### PROMPT
The answer should be an exact repeat of the stretch of material below from the line containing "interested high school" through the line containing "three videos in".

### TASK INPUT
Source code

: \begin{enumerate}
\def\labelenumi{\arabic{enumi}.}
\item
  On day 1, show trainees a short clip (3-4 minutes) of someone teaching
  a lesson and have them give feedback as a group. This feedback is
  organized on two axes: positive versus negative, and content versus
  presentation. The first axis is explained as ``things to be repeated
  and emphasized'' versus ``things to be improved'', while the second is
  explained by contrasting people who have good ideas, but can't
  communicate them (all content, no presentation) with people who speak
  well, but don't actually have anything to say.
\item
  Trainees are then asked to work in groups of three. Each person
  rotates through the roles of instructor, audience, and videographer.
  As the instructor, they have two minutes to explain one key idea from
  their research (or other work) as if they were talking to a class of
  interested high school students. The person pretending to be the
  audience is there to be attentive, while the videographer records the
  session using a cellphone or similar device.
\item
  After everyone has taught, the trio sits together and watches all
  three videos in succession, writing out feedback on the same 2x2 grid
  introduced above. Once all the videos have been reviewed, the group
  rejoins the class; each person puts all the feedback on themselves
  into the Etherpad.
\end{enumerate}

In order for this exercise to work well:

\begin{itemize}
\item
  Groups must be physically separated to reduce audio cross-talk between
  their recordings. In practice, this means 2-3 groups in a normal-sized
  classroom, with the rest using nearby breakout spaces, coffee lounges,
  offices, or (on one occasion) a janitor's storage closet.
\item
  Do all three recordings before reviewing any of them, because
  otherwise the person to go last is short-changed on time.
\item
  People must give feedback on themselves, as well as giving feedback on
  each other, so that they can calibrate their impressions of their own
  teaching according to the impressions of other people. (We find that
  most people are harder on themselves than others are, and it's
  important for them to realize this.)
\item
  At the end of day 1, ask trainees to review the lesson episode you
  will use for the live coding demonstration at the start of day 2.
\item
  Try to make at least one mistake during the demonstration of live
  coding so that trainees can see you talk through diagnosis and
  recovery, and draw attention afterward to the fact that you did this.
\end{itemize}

==

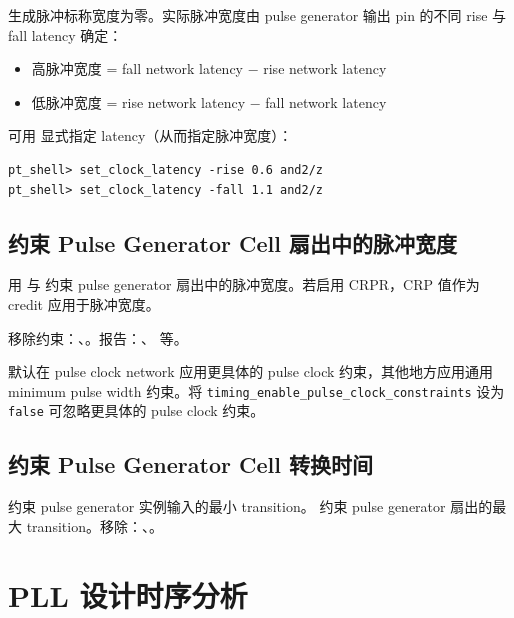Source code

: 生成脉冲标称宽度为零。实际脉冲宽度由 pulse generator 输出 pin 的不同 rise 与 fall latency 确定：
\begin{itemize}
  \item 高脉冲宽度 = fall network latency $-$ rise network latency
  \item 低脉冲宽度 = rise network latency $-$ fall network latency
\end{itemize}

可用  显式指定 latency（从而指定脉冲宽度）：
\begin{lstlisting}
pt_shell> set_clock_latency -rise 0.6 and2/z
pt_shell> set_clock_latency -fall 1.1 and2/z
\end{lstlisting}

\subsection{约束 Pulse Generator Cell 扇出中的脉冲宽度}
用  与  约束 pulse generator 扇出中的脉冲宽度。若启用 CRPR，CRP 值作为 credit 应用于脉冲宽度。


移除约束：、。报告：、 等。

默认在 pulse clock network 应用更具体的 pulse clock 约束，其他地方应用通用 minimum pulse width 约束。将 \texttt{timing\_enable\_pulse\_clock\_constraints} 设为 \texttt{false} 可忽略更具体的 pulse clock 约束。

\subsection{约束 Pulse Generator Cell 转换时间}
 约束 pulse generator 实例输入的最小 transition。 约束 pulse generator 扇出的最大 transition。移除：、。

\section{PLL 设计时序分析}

### RESULT BELOW
  interested high school students. The person pretending to be the
  audience is there to be attentive, while the videographer records the
  session using a cellphone or similar device.
\item
  After everyone has taught, the trio sits together and watches all
  three videos in succession, writing out feedback on the same 2x2 grid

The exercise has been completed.